New Executive Secretary of NEITI, Dr. Orji Ogbonnaya Orji, who disclosed this during his maiden briefing with newsmen yesterday in Abuja, said the amounts were contained in the findings of the 2018 Audit report of the petroleum sector. According to him, the amounts do not include findings and outstanding revenues from the Nigerian National Petroleum Corporation, NNPC, which, he said, were being dealt with by a joint committee. Although he did not name the entities involved in the outstanding amounts, checks on NEITI’s 2018 audit report showed Addax Petroleum, Aiteo, Chevron, Conoil, Mobil, Nigerian Agip, Seplat, and Shell Petroleum Development Company, among 65 oil and gas companies with financial liabilities to the Federation Account. He said contrary to the expectations of the Extractive Industries Transparency Initiative (EITI), the reports put out by NEITI was not adequately explored to ensure accountability and positive visible impacts on the citizenry. According to him, EITI, which was first implemented in 2004 in Nigeria, expects transparency and public disclosure of information and data in the extractive industry, to ensure accountability, poverty reduction and national development.

He said: “This is why my focus will be on the implementation of the remedial issues disclosed in the reports. “The current NEITI management under my leadership is already evolving policies and strategies that would ensure that the recommendations in our reports are followed through and statutory recoverable revenues due to government, which is put at N69.51 billion respectively, as revealed by the 2018 NEITI audit reports are recovered into government coffers. “These recoverable revenues consist of payments on oil royalty, gas flare penalties, Petroleum Profit Tax, Company Income Tax, Education Tax, Withholding Tax, Value Added Tax and NNDC levy. “We are no longer comfortable just releasing reports. Our emphasis will be on these and other recoverable revenues due government while ensuring that companies are treated fairly and given the opportunity to grow.”

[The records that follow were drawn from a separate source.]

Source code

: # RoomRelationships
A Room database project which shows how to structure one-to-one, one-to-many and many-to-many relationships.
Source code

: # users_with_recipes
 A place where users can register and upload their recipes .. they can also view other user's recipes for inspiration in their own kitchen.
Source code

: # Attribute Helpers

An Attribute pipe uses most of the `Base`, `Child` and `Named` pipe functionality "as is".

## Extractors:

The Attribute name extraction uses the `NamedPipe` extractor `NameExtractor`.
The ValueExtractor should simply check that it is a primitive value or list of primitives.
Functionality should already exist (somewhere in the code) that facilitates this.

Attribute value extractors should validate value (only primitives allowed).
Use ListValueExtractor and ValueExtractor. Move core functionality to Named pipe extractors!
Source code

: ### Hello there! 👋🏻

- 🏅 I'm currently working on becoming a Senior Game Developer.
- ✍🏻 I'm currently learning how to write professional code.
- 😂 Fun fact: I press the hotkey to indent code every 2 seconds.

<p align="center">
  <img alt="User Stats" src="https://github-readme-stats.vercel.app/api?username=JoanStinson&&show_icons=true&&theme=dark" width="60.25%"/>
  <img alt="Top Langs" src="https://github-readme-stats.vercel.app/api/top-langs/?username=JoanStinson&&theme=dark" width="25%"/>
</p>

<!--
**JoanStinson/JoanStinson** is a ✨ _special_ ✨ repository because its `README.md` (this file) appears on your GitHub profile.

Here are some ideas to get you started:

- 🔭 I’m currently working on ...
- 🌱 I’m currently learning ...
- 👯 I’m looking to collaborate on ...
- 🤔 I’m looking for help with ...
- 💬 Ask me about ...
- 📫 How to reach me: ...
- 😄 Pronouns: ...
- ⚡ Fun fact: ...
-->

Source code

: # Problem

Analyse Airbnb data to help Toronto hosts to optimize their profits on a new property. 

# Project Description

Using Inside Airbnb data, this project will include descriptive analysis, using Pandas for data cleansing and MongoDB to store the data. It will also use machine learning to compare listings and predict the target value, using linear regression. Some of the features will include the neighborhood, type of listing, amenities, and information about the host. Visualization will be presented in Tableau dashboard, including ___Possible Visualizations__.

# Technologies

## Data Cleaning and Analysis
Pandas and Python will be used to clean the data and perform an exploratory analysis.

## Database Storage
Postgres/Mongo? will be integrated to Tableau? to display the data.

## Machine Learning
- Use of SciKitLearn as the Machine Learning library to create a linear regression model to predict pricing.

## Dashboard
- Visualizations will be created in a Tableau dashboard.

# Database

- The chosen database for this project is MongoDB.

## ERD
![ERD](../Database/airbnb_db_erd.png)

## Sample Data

Orji disclosed that to make this happen seamlessly, a framework was underway to look at existing issues as it affects individual agencies, adding that deeper engagement with the companies would aid mutual trust, knowledge sharing and technical capability. The NEITI boss, who further noted that NEITI would pay more focus on the mining sector, said since the inception of NEITI audit in the sector, there has been a steady revenue increase to the federation account. “From a paltry N8.19 billion recorded in 2007 audit, to over N67 billion earned from the sector in 2018, shows over a 900 per cent increase. A mere 0.18 per cent contribution of the sector to the GDP, shows that a lot more needs to happen in Nigeria’s mining sector. “We will, therefore, conduct fresh scoring studies on mining, paying particular attention to investment opportunities in the sector. We will take the lead in assisting government to have a fallback position as renewable energy and its attendant consequences get underway,” he added. Orji, who stressed on the need to strengthen the powers and functions of NEITI to address the challenges and emerging issues in the global EITI, maintained that his administration would be committed to the full implementation of the emerging issues in areas of contract transparency, beneficial ownership, mainstreaming, commodity trading, environment, gender and a host of others.